An inquiry has been carried out in order to explore what impact cyberbullying has on children, young people, and their mental health.
The inquiry included 1,089 people aged between 11-25. It also included social media companies, children’s charities and mental health professionals.
It was carried out by a panel including cross-party MPs such as Alex Chalk, and vlogger Grace Victory. Victory has previously spoken out about cyberbullying after receiving abuse online.
YoungMinds, the children’s society, and MP Alex Chalk published a new Safety Net Report. The findings show that young people can be subject to cyberbullying at all hours because social media has failed to make their sites safe for teenagers.
The inquiry discovered that cyberbullying can take many forms. This ranges from the sharing of information or private photographs to constant rude messages.
Nearly half of the young people that took part in the online survey, 47%, had experienced some form of cyberbullying, mostly threatening and horrible messages by means of text, social media apps, or email.
A concerning result from this inquiry showed that almost two thirds, or 63%, of the young people who took part said that they would not tell their parents if they were experiencing online bullying.
One participant, a girl of 15 said ‘you kind of expect to experience it: nasty comments on the selfie, facebook posts and twitter posts, people screen grabbing your snapchat story to laugh about it… I feel like it’s something people don’t take seriously. But leaving just one nasty comment could really hurt someone’.
The younger generations, who are the heaviest users of social media platforms, are found to be the most likely to have symptoms of both depression and anxiety.
The participants who had been cyberbullied told the panel that they would constantly check their feeds to see if they had received anything else.

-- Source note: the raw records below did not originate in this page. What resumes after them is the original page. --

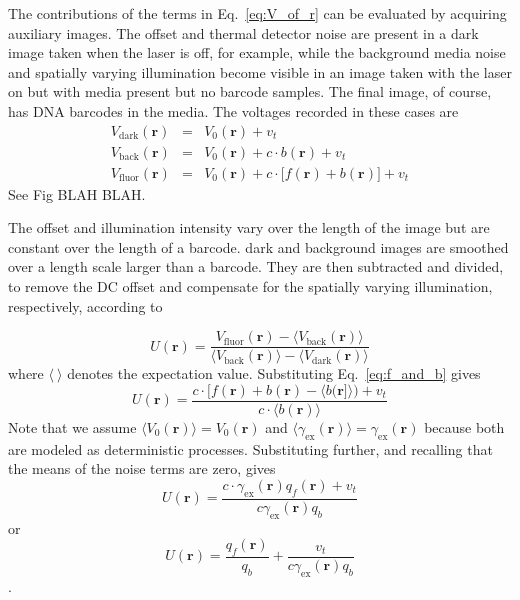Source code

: The contributions of the terms in Eq.~\ref{eq:V_of_r} can be evaluated by acquiring auxiliary images. The offset and thermal detector noise are present in a dark image taken when the laser is off, for example, while the background media noise and spatially varying illumination become visible in an image taken with the laser on but with media present but no barcode samples. The final image, of course, has DNA barcodes in the media. The voltages recorded in these cases are
\begin{eqnarray}
V_{\text{dark}}(\mathbf{r})&=&V_0(\mathbf{r})+v_t\\
V_{\text{back}}(\mathbf{r})&=&V_0(\mathbf{r})+c \cdot  b(\mathbf{r})  +v_t\\
V_{\text{fluor}}(\mathbf{r})&=&V_0(\mathbf{r})+c \cdot \big[ f(\mathbf{r}) + b(\mathbf{r})\big]  +v_t
\end{eqnarray}
See Fig BLAH BLAH. 

The offset and illumination intensity vary over the length of the image but are constant over the length of a barcode. dark and background images are smoothed over a length scale larger than a barcode. They are then subtracted and divided, to remove the DC offset and compensate for the spatially varying illumination, respectively, according to

\begin{equation}
U(\mathbf{r})= \frac{ V_{\text{fluor}}(\mathbf{r}) - \langle V_{\text{back}}(\mathbf{r}) \rangle }{ \langle V_{\text{back}}(\mathbf{r}) \rangle - \langle V_{\text{dark}}(\mathbf{r}) \rangle}
\end{equation}
where $\langle~\rangle$ denotes the expectation value. 
Substituting Eq.~\ref{eq:f_and_b} gives
\begin{equation}
U(\mathbf{r})= \frac{ c \cdot \big[ f(\mathbf{r})  +b(\mathbf{r}) -\langle b(\mathbf{r}] \rangle \big)+ v_t  }{   c \cdot \langle b(\mathbf{r}) \rangle }
\end{equation}
Note that we assume $\langle V_0(\mathbf{r}) \rangle = V_0(\mathbf{r})$ and $\langle \gamma_{\text{ex}}(\mathbf{r}) \rangle  = \gamma_{\text{ex}}(\mathbf{r})$ because both are modeled as deterministic processes. Substituting further, and recalling that the means of the noise terms are zero, gives
\begin{equation}
U(\mathbf{r})= \frac{ c \cdot \gamma_{\text{ex}}(\mathbf{r}) q_f(\mathbf{r})  + v_t  }{     c \gamma_{\text{ex}}(\mathbf{r})  q_b }
\end{equation}
or
\begin{equation}\label{eq:realDeal}
U(\mathbf{r})= \frac{ q_f(\mathbf{r}) }{ q_b}   + \frac{ v_t }{   c \gamma_{\text{ex}}(\mathbf{r}) q_b} 
\end{equation}.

These findings are on top of the links between cyberbullying and self-harm and suicide which academics have already established.
The 15 year old girl went on to say that ‘social media companies should take complaints more seriously. If someone reports something, they shouldn’t take days to review it, they should literally just remove it straight away’.
‘The reaction from adults is to just delete your account to stop the bullying, but that’s taking something away from that young person’s life for something that’s not their fault’.
Alex Chalk, leader of this inquiry, said ‘cyberbullying can devastate young lives, but to date the response from social media companies has been tokenistic and inadequate. It has failed to grip the true scale of the problem. For too long they have been marking their own homework and it’s time they became for more transparent, robust and accountable’.
This statement is supported by the participants according to the Safety Net Report. Most of the respondents feel there are no consequences for online bullies, and 83% want social media companies to do more.
The inquiry recommends that social media companies: respond to reports of bullying within 24 hours, give young users clearer guidelines on how to behave online, and take tougher action on those who break the rules.